Archbishop Listecki, 60, a native and priest of the Archdiocese of Chicago, was named an auxiliary bishop in his home archdiocese in 2000. He was appointed bishop of the Diocese of La Crosse in 2004.

Love of family

The older of Harry and Alfreda Listecki's two children, he grew up on Chicago's southeast side. His dad owned a bar, and later worked for the Chicago Transit Authority. "I'm the black sheep of the family," Archbishop Listecki joked. "I come from six generations of bar owners; I broke the streak."

The archbishop described his deceased father as a "hard working guy who was a very ethical Catholic."

"He thought Pope Paul VI was the greatest pope because he lifted the Friday abstinence from meat. My dad hated fish," he said.

Archbishop Listecki termed his mother, also deceased, a "devotional woman with a heavy reliance on daily prayer."

He holds his sister, Penny, born 11 months after him, in high esteem, calling her a "remarkable woman."

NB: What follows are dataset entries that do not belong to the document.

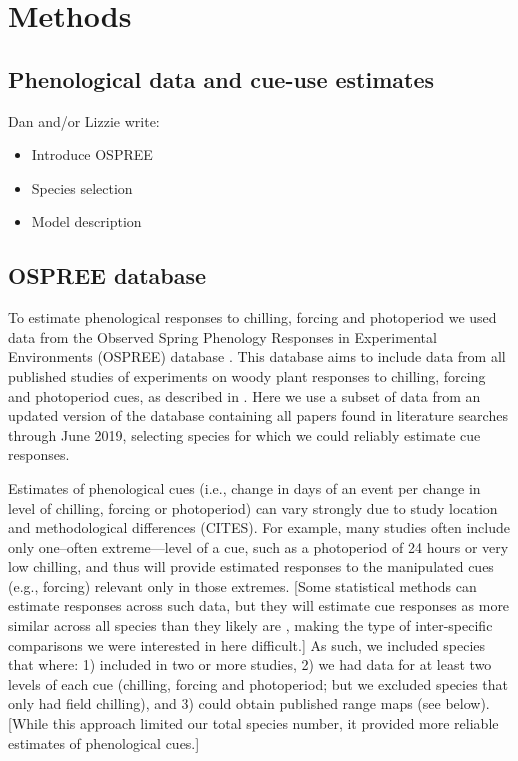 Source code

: \documentclass[12pt]{article}\usepackage[]{graphicx}\usepackage[]{color}
\begin{document}
\section*{Methods}
\subsection*{Phenological data and cue-use estimates}
Dan and/or Lizzie write:
\begin{itemize}
\item Introduce OSPREE
\item Species selection
\item Model description
\end{itemize}

\subsection*{OSPREE database}
To estimate phenological responses to chilling, forcing and photoperiod we used data from the Observed Spring Phenology Responses in Experimental Environments (OSPREE) database  \citep{wolkovich2019}. This database aims to include data from all published studies of experiments on woody plant responses to chilling, forcing and photoperiod cues, as described in \citet{ospreebbms}. Here we use a subset of data from an updated version of the database containing all papers found in literature searches through June 2019, selecting species for which we could reliably estimate cue responses. 

Estimates of phenological cues (i.e., change in days of an event per change in level of chilling, forcing or photoperiod) can vary strongly due to study location and methodological differences (CITES). For example, many studies often include only one--often extreme---level of a cue, such as a photoperiod of 24 hours or very low chilling, and thus will provide estimated responses to the manipulated cues (e.g., forcing) relevant only in those extremes. [Some statistical methods can estimate responses across such data, but they will estimate cue responses as more similar across all species than they likely are \citep[see][for example]{ospreebbms}, making the type of inter-specific comparisons we were interested in here difficult.] As such, we included species that where: 1) included in two or more studies, 2) we had data for at least two levels of each cue (chilling, forcing and photoperiod; but we excluded species that only had field chilling), and 3) could obtain published range maps (see below). [While this approach limited our total species number, it provided more reliable estimates of phenological cues.]
\end{document}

"She is the single most important person for my priesthood and my episcopacy," Archbishop Listecki said. Penny has taught junior high in Chicago's Catholic and public schools for more than 34 years.

Work ethic

While St. Michael Parish helped form the future archbishop in the faith, another neighborhood entity, the steel mills, also made a lasting impact upon him due to the college summers he worked shoveling slag.

"They're all doing it (working) so they can put food on the table for their kids, so they can have a home for themselves and their families. It made me appreciate the people who do the work," he said.

The dirty work in the mill also influenced the work ethic he employs as a bishop.

"I will never ask anyone to do anything that I wouldn't do myself. That means if I'm asking us to clean up, I'll wash windows. I'll wash floors," Archbishop Listecki said. "You don't want me to cook, but I'll do the dishes. I see us working side by side. If I'm not willing to expend that energy, why should someone whom I'm telling to expend that energy? Why should they?"

One gift -- priesthood

Asked what gifts he brought to the archdiocese he will begin leading shortly after the start of the new year, Archbishop Listecki spoke in the singular.

"The gift I have been given by God is the priesthood -- the call to priesthood. I don't know if anything I possess is any more extraordinary than (what) any others I've met possess," he said, noting that there were others who were more gifted than him in linguistics and moral theology. "I've been given the priesthood and that maximizes anything that I do. It's held up for Christ."

The archbishop said that when he encourages men to consider the call to priesthood, he uses St. John Vianney as an example.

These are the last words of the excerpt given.